■ AIM OF THE TASK ■
In the entries below, how many lines contain the word "about"? State the number and nothing more.

··········

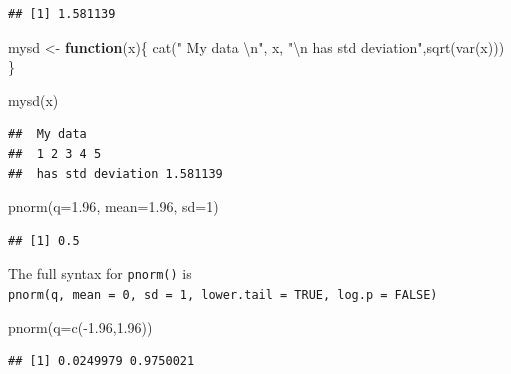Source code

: \documentclass[
]{book}
\newenvironment{Shaded}{\begin{snugshade}}{\end{snugshade}}
\newcommand{\AttributeTok}[1]{\textcolor[rgb]{0.77,0.63,0.00}{#1}}
\newcommand{\ControlFlowTok}[1]{\textcolor[rgb]{0.13,0.29,0.53}{\textbf{#1}}}
\newcommand{\DecValTok}[1]{\textcolor[rgb]{0.00,0.00,0.81}{#1}}
\newcommand{\FloatTok}[1]{\textcolor[rgb]{0.00,0.00,0.81}{#1}}
\newcommand{\FunctionTok}[1]{\textcolor[rgb]{0.00,0.00,0.00}{#1}}
\newcommand{\NormalTok}[1]{#1}
\newcommand{\OtherTok}[1]{\textcolor[rgb]{0.56,0.35,0.01}{#1}}
\newcommand{\SpecialCharTok}[1]{\textcolor[rgb]{0.00,0.00,0.00}{#1}}
\newcommand{\StringTok}[1]{\textcolor[rgb]{0.31,0.60,0.02}{#1}}
\theoremstyle{definition}
\theoremstyle{definition}
\theoremstyle{definition}
\theoremstyle{definition}
\theoremstyle{remark}
\begin{document}
\begin{verbatim}
## [1] 1.581139
\end{verbatim}

\begin{Shaded}
\begin{Highlighting}[]
\NormalTok{mysd }\OtherTok{\textless{}{-}} \ControlFlowTok{function}\NormalTok{(x)\{}
  \FunctionTok{cat}\NormalTok{(}\StringTok{" My data }\SpecialCharTok{\textbackslash{}n}\StringTok{"}\NormalTok{, x, }\StringTok{"}\SpecialCharTok{\textbackslash{}n}\StringTok{ has std deviation"}\NormalTok{,}\FunctionTok{sqrt}\NormalTok{(}\FunctionTok{var}\NormalTok{(x)))}
\NormalTok{\}}


\FunctionTok{mysd}\NormalTok{(x)}
\end{Highlighting}
\end{Shaded}

\begin{verbatim}
##  My data 
##  1 2 3 4 5 
##  has std deviation 1.581139
\end{verbatim}

\begin{Shaded}
\begin{Highlighting}[]
\FunctionTok{pnorm}\NormalTok{(}\AttributeTok{q=}\FloatTok{1.96}\NormalTok{, }\AttributeTok{mean=}\FloatTok{1.96}\NormalTok{, }\AttributeTok{sd=}\DecValTok{1}\NormalTok{)}
\end{Highlighting}
\end{Shaded}

\begin{verbatim}
## [1] 0.5
\end{verbatim}

The full syntax for \texttt{pnorm()} is \texttt{pnorm(q,\ mean\ =\ 0,\ sd\ =\ 1,\ lower.tail\ =\ TRUE,\ log.p\ =\ FALSE)}

\begin{Shaded}
\begin{Highlighting}[]
\FunctionTok{pnorm}\NormalTok{(}\AttributeTok{q=}\FunctionTok{c}\NormalTok{(}\SpecialCharTok{{-}}\FloatTok{1.96}\NormalTok{,}\FloatTok{1.96}\NormalTok{))}
\end{Highlighting}
\end{Shaded}

\begin{verbatim}
## [1] 0.0249979 0.9750021
\end{verbatim}
\end{document}
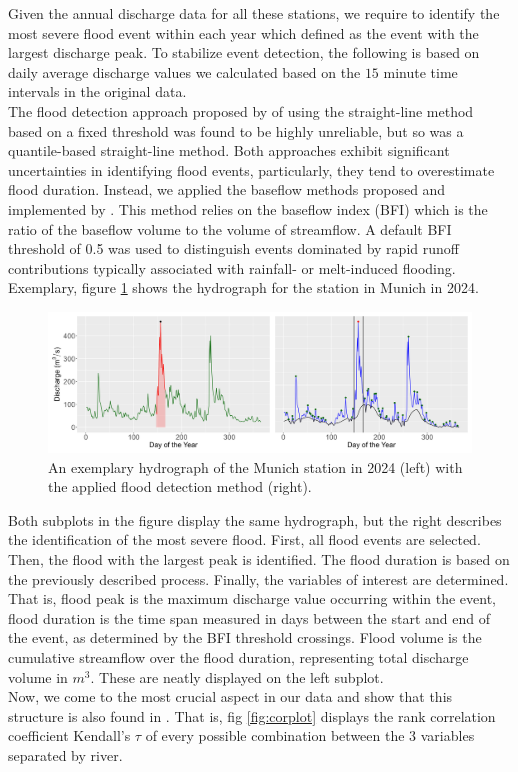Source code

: \documentclass[
]{krantz}
\begin{document}
Given the annual discharge data for all these stations, we require to identify the
most severe flood event within each year which defined as the event with the largest discharge peak.
To stabilize event detection, the following is based on daily average discharge values we
calculated based on the \(15\) minute time intervals in the original data.\\
The flood detection approach proposed by \citet{grimaldi2006} of using the straight-line method based on a fixed threshold
was found to be highly unreliable, but so was a quantile-based straight-line method.
Both approaches exhibit significant uncertainties in identifying flood events,
particularly, they tend to overestimate flood duration.
Instead, we applied
the baseflow methods proposed and implemented by \citet{wasko2025}.
This method relies on the baseflow index (BFI) which is the ratio of the baseflow volume to the volume of streamflow.
A default BFI threshold of 0.5 was used to distinguish events dominated by rapid runoff contributions typically associated with rainfall- or melt-induced flooding.
Exemplary, figure \ref{fig:hydro} shows the hydrograph for the station in Munich in 2024.

\begin{figure}

{\centering \includegraphics[width=0.7\linewidth]{work/04-floodfreq/figures/data_hydrograph} 

}

\caption{An exemplary hydrograph of the Munich station in 2024 (left) with the applied flood detection method (right).}\label{fig:hydro}
\end{figure}

Both subplots in the figure display the same hydrograph, but the right describes the identification of the most
severe flood. First, all flood events are selected. Then, the flood with the largest peak is identified. The
flood duration is based on the previously described process.
Finally, the
variables of interest are determined. That is,
flood peak is the maximum discharge value occurring within the event,
flood duration is the time span measured in days between the start and end of the event, as determined by the BFI threshold crossings.
Flood volume is the cumulative streamflow over the flood duration, representing total discharge volume in \(m^3\).
These are neatly displayed on the left subplot.\\
Now, we come to the most crucial aspect in our data and show that this structure is also found in \citet{grimaldi2006}. That is, fig \ref{fig:corplot} displays the rank correlation coefficient Kendall's \(\tau\)
of every possible combination between the \(3\) variables separated by river.\\
\end{document}
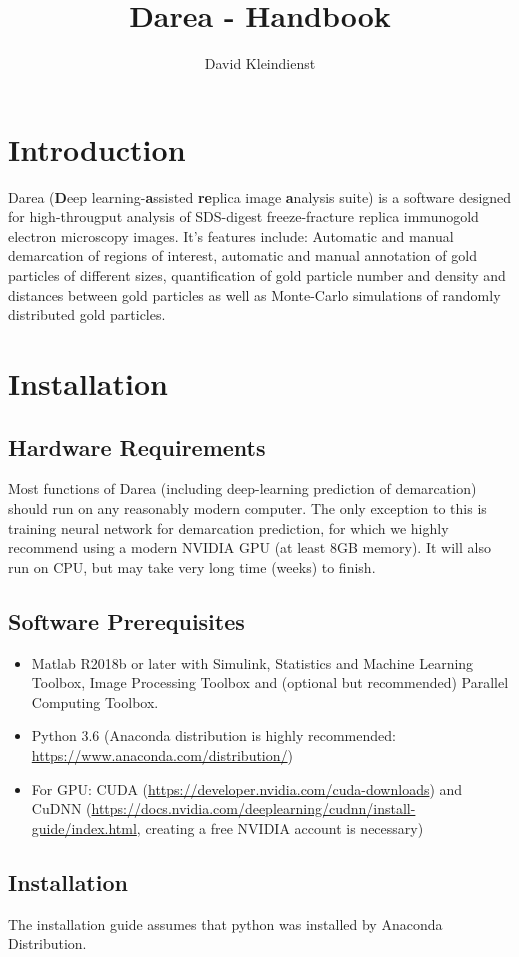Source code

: \documentclass[12pt, a4paper]{scrartcl}
\author{David Kleindienst}
\title{Darea - Handbook}
\begin{document}
\maketitle
\section{Introduction}
Darea (\textbf{D}eep learning-\textbf{a}ssisted \textbf{re}plica image \textbf{a}nalysis suite) is a software designed for high-througput analysis of SDS-digest freeze-fracture replica immunogold electron microscopy images. It's features include: Automatic and manual demarcation of regions of interest, automatic and manual annotation of gold particles of different sizes, quantification of gold particle number and density and distances between gold particles as well as Monte-Carlo simulations of randomly distributed gold particles.

\tableofcontents
\section{Installation}
\subsection{Hardware Requirements}
Most functions of Darea (including deep-learning prediction of demarcation) should run on any reasonably modern computer. The only exception to this is training neural network for demarcation prediction, for which we highly recommend using a modern NVIDIA GPU (at least 8GB memory). It will also run on CPU, but may take very long time (weeks) to finish.
\subsection{Software Prerequisites}
\begin{itemize}
\item Matlab R2018b or later with Simulink, Statistics and Machine Learning Toolbox, Image Processing Toolbox and (optional but recommended) Parallel Computing Toolbox.
\item Python 3.6 (Anaconda distribution is highly recommended: \url{https://www.anaconda.com/distribution/})
\item For GPU: CUDA (\url{https://developer.nvidia.com/cuda-downloads}) and CuDNN (\url{https://docs.nvidia.com/deeplearning/cudnn/install-guide/index.html}, creating a free NVIDIA account is necessary)
\end{itemize}
\subsection{Installation}
The installation guide assumes that python was installed by Anaconda Distribution.
\end{document}
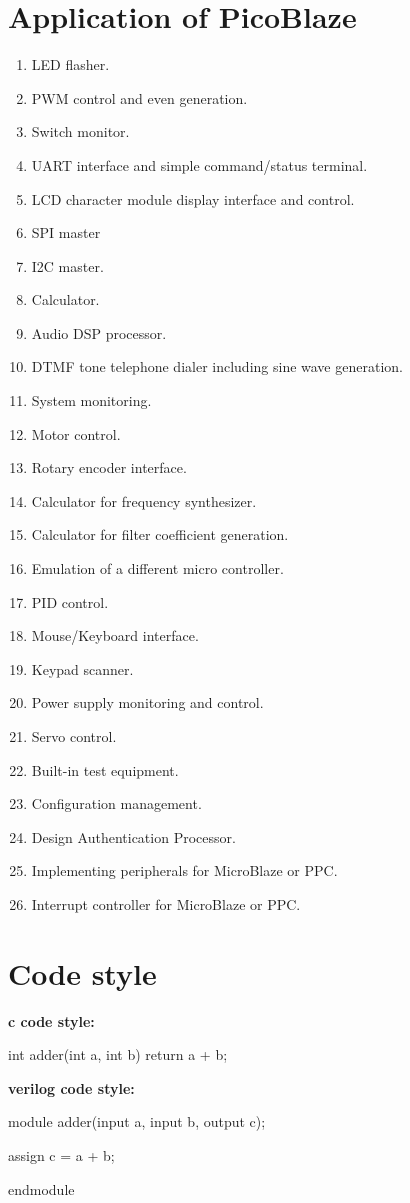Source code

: \section{Application of PicoBlaze}
\begin{enumerate}
\item LED flasher.
\item PWM control and even generation.
\item Switch monitor.
\item UART interface and simple command/status terminal.
\item LCD character module display interface and control.
\item SPI master
\item I2C master.
\item Calculator.
\item Audio DSP processor.
\item DTMF tone telephone dialer including sine wave generation.
\item System monitoring.
\item Motor control.
\item Rotary encoder interface.
\item Calculator for frequency synthesizer.
\item Calculator for filter coefficient generation.
\item Emulation of a different micro controller.
\item PID control.
\item Mouse/Keyboard interface.
\item Keypad scanner.
\item Power supply monitoring and control.
\item Servo control.
\item Built-in test equipment.
\item Configuration management.
\item Design Authentication Processor.
\item Implementing peripherals for MicroBlaze or PPC.
\item Interrupt controller for MicroBlaze or PPC.
\end{enumerate}

\section{Code style}
\textbf{c code style:}
\begin{ccode}
int adder(int a, int b)
{
    return a + b;
}
\end{ccode}

\textbf{verilog code style:}
\begin{vcode}
module adder(input a, 
        input b,
        output c);

assign c = a + b;

endmodule
\end{vcode}


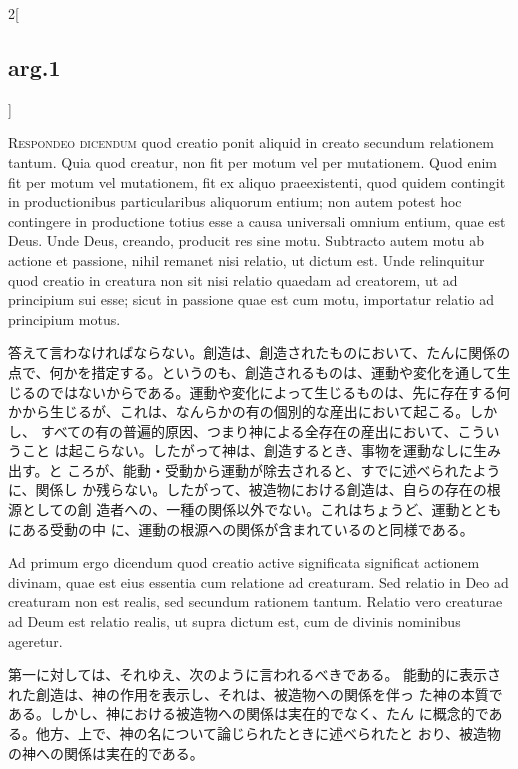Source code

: \documentclass[paper=a4paper,fontsize=10pt,jafontsize=9pt,titlepage]{jlreq}
\begin{document}
\begin{paracol}{2}[\subsection{arg.1}]

{\scshape Respondeo dicendum} quod creatio ponit aliquid in creato secundum
 relationem tantum. Quia quod creatur, non fit per motum vel per
 mutationem. Quod enim fit per motum vel mutationem, fit ex aliquo
 praeexistenti, quod quidem contingit in productionibus particularibus
 aliquorum entium; non autem potest hoc contingere in productione totius
 esse a causa universali omnium entium, quae est Deus. Unde Deus,
 creando, producit res sine motu. Subtracto autem motu ab actione et
 passione, nihil remanet nisi relatio, ut dictum est. Unde relinquitur
 quod creatio in creatura non sit nisi relatio quaedam ad creatorem, ut
 ad principium sui esse; sicut in passione quae est cum motu, importatur
 relatio ad principium motus.

\switchcolumn

答えて言わなければならない。創造は、創造されたものにおいて、たんに関係の
点で、何かを措定する。というのも、創造されるものは、運動や変化を通して生
じるのではないからである。運動や変化によって生じるものは、先に存在する何
かから生じるが、これは、なんらかの有の個別的な産出において起こる。しかし、
すべての有の普遍的原因、つまり神による全存在の産出において、こういうこと
は起こらない。したがって神は、創造するとき、事物を運動なしに生み出す。と
ころが、能動・受動から運動が除去されると、すでに述べられたように、関係し
か残らない。したがって、被造物における創造は、自らの存在の根源としての創
造者への、一種の関係以外でない。これはちょうど、運動とともにある受動の中
に、運動の根源への関係が含まれているのと同様である。

\switchcolumn*[\subsection{ad.1}]

Ad primum ergo dicendum quod creatio active significata significat
 actionem divinam, quae est eius essentia cum relatione ad
 creaturam. Sed relatio in Deo ad creaturam non est realis, sed secundum
 rationem tantum. Relatio vero creaturae ad Deum est relatio realis, ut
 supra dictum est, cum de divinis nominibus ageretur.

\switchcolumn

第一に対しては、それゆえ、次のように言われるべきである。
能動的に表示された創造は、神の作用を表示し、それは、被造物への関係を伴っ
 た神の本質である。しかし、神における被造物への関係は実在的でなく、たん
 に概念的である。他方、上で、神の名について論じられたときに述べられたと
 おり、被造物の神への関係は実在的である。


\end{paracol}
\end{document}
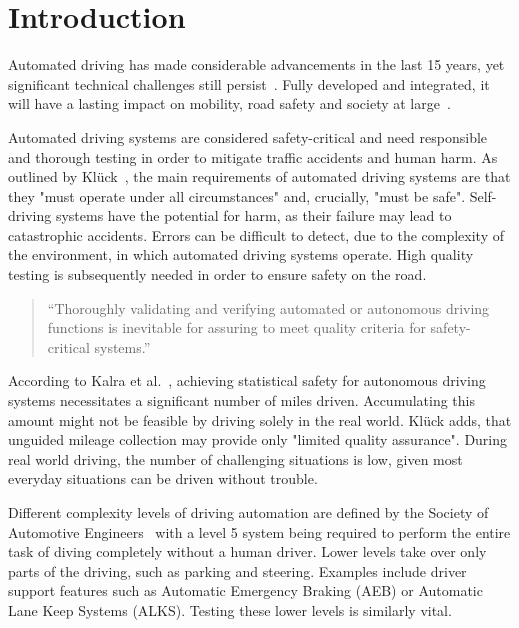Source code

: \chapter{Introduction}
Automated driving has made considerable advancements in the last 15 years, yet significant technical challenges still persist~\cite{ayoub_manual_2019}.
Fully developed and integrated, it will have a lasting impact on mobility, road safety and society at large~\cite{milakis_policy_2017}.

Automated driving systems are considered safety-critical and need responsible and thorough testing in order to mitigate traffic accidents and human harm. As outlined by Klück~\cite{kluck_search-based_2022}, the main requirements of automated driving systems are that they "must operate under all circumstances" and, crucially, "must be safe". Self-driving systems have the potential for harm, as their failure may lead to catastrophic accidents. Errors can be difficult to detect, due to the complexity of the environment, in which automated driving systems operate. High quality testing is subsequently needed in order to ensure safety on the road. 

\begin{quote}
	\begin{em}
		\enquote{Thoroughly validating and verifying automated or autonomous driving functions is inevitable for assuring to meet quality criteria for safety-critical systems.}~\cite{felbinger_comparing_2019}
	\end{em}
\end{quote}

According to Kalra et al.~\cite{kalra_driving_2016}, achieving statistical safety for autonomous driving systems necessitates a significant number of miles driven. Accumulating this amount might not be feasible by driving solely in the real world. Klück \cite{kluck_search-based_2022} adds, that unguided mileage collection may provide only "limited quality assurance". During real world driving, the number of challenging situations is low, given most everyday situations can be driven without trouble.

Different complexity levels of driving automation are defined by the Society of Automotive Engineers~\cite{sae_international_sae_2021} with a level 5 system being required to perform the entire task of diving completely without a human driver. Lower levels take over only parts of the driving, such as parking and steering. Examples include driver support features such as Automatic Emergency Braking (AEB) or Automatic Lane Keep Systems (ALKS). Testing these lower levels is similarly vital.

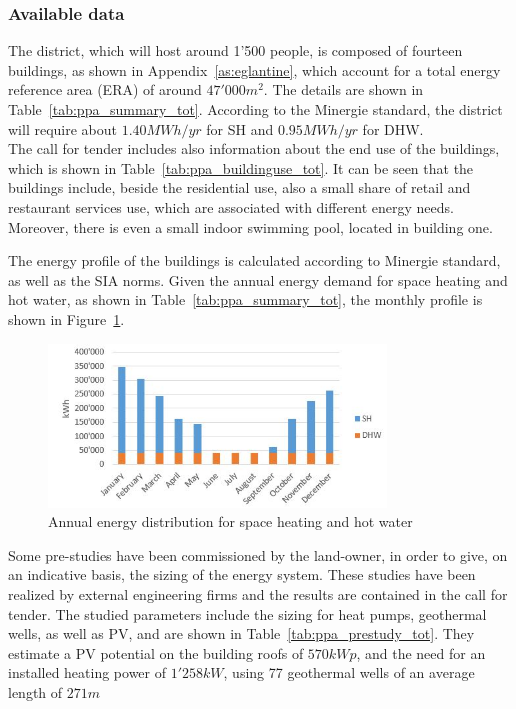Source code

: \documentclass{article}
\begin{document}
\subsubsection{Available data}
The district, which will host around 1'500 people, is composed of fourteen buildings, as shown in Appendix~\ref{as:eglantine}, which account for a total energy reference area (ERA) of around $47'000 m^{2}$. The details are shown in Table~\ref{tab:ppa_summary_tot}. According to the Minergie standard, the district will require about $1.40 MWh/yr$ for SH and $0.95 MWh/yr$ for DHW.\\



The call for tender includes also information about the end use of the buildings, which is shown in Table~\ref{tab:ppa_buildinguse_tot}. It can be seen that the buildings include, beside the residential use, also a small share of retail and restaurant services use, which are associated with different energy needs. Moreover, there is even a small indoor swimming pool, located in building one. 



The energy profile of the buildings is calculated according to Minergie standard, as well as the SIA norms. Given the annual energy demand for space heating and hot water, as shown in Table~\ref{tab:ppa_summary_tot}, the monthly profile is shown in Figure~\ref{fig:ppa_energydemand}.

\begin{figure}[htp]
\centering
\includegraphics[width=0.8\textwidth]{ppa_energydemand.JPG}
\caption{Annual energy distribution for space heating and hot water}
\label{fig:ppa_energydemand}
\end{figure}

Some pre-studies have been commissioned by the land-owner, in order to give, on an indicative basis, the sizing of the energy system. These studies have been realized by external engineering firms and the results are contained in the call for tender. The studied parameters include the sizing for heat pumps, geothermal wells, as well as PV, and are shown in Table~\ref{tab:ppa_prestudy_tot}. They estimate a PV potential on the building roofs of $570 kWp$, and the need for an installed heating power of $1'258 kW$, using 77 geothermal wells of an average length of $271 m$
\end{document}
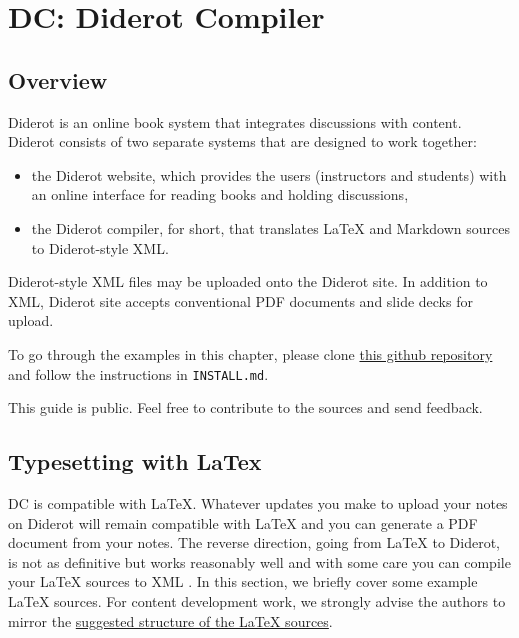\chapter{DC: Diderot Compiler}
\label{ch:dc}
 

\section{Overview}

Diderot is an online book system that integrates discussions with
content.  Diderot consists of two separate systems that are
designed to work together:
%
\begin{itemize}
\item the Diderot website, which
provides the users (instructors and students) with an online interface
for reading books and holding discussions, 
\item the Diderot
compiler,  for short, that translates LaTeX and Markdown
sources to Diderot-style XML.
\end{itemize}
%
Diderot-style XML files may be uploaded onto the Diderot site. 
%
In addition to XML, Diderot site accepts conventional PDF documents
and slide decks for upload. 
%


\begin{important}
To go through the examples in this chapter, please clone 
%
\href{https://github.com/diderot-edu/diderot-guide}{this github repository}
%
and follow the instructions in \lstinline`INSTALL.md`. 

This guide is public.  Feel free to contribute to the sources and send feedback.  
\end{important}


\section{Typesetting with LaTex}

DC is compatible with LaTeX. Whatever updates you make to upload your notes on Diderot will remain compatible with LaTeX and  you can generate a PDF document from your notes.
%
The reverse direction, going from LaTeX to Diderot, is not as
definitive but works reasonably well and with some care you can
compile your LaTeX sources to XML .
%
In this section, we briefly cover some example LaTeX sources.  
%
For content development work, we strongly advise the authors to mirror
the
\href{sec:dc::latex-structure}{suggested structure of the LaTeX sources}.
%


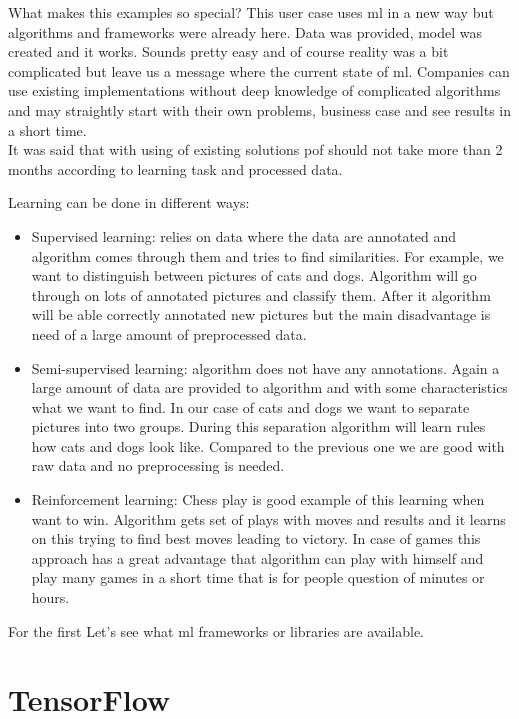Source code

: \documentclass[thesis=M,english]{FITthesis}[2012/06/26]
\begin{document}
What makes this examples so special? This user case uses \acrshort{ml} in a new way but algorithms and frameworks were already here. Data was provided, model was created and it works. Sounds pretty easy and of course reality was a bit complicated but leave us a message where the current state of \acrshort{ml}. Companies can use existing implementations without deep knowledge of complicated algorithms and may straightly start with their own problems, business case and see results in a short time.\\

It was said that with using of existing solutions \acrshort{pof} should not take more than 2 months according to learning task and processed data.

Learning can be done in different ways: 
\begin{itemize}[nosep]
\item Supervised learning: relies on data where the data are annotated and algorithm comes through them and tries to find similarities. For example, we want to distinguish between pictures of cats and dogs. Algorithm will go through on lots of annotated pictures and classify them. After it algorithm will be able correctly annotated new pictures but the main disadvantage is need of a large amount of preprocessed data. 
\item Semi-supervised learning: algorithm does not have any annotations. Again a large amount of data are provided to algorithm and with some characteristics what we want to find. In our case of cats and dogs we want to separate pictures into two groups. During this separation algorithm will learn rules how cats and dogs look like. Compared to the previous one we are good with raw data and no preprocessing is needed.
\item Reinforcement learning: Chess play is good example of this learning when want to win. Algorithm gets set of plays with moves and results and it learns on this trying to find best moves leading to victory. In case of games this approach has a great advantage that algorithm can play with himself and play many games in a short time that is for people question of minutes or hours.
\end{itemize}


For the first Let's see what \acrshort{ml} frameworks or libraries are available.

\section{TensorFlow}
\end{document}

··········

■ EXERCISE RESULT ■
2